• **What the task requires**
Which lines of the entries contain the word "command"? Please list them.

Excerpts from a dataset

--- --- ---

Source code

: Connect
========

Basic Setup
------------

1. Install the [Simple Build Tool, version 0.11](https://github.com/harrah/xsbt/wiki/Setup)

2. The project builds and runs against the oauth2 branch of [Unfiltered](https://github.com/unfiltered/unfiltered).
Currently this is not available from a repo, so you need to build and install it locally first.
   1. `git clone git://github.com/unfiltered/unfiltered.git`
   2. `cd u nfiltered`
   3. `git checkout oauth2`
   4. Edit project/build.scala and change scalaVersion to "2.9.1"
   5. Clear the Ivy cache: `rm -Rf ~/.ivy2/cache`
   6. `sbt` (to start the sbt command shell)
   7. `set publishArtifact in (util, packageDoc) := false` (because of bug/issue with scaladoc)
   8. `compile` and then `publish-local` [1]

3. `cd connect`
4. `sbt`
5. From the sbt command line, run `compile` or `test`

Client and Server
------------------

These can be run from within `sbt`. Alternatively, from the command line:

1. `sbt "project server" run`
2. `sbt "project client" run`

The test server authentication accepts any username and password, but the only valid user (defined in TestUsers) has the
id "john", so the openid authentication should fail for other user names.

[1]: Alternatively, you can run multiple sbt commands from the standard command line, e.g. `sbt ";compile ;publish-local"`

--- --- ---

• **Answer**
   6. `sbt` (to start the sbt command shell)
5. From the sbt command line, run `compile` or `test`
These can be run from within `sbt`. Alternatively, from the command line:
[1]: Alternatively, you can run multiple sbt commands from the standard command line, e.g. `sbt ";compile ;publish-local"`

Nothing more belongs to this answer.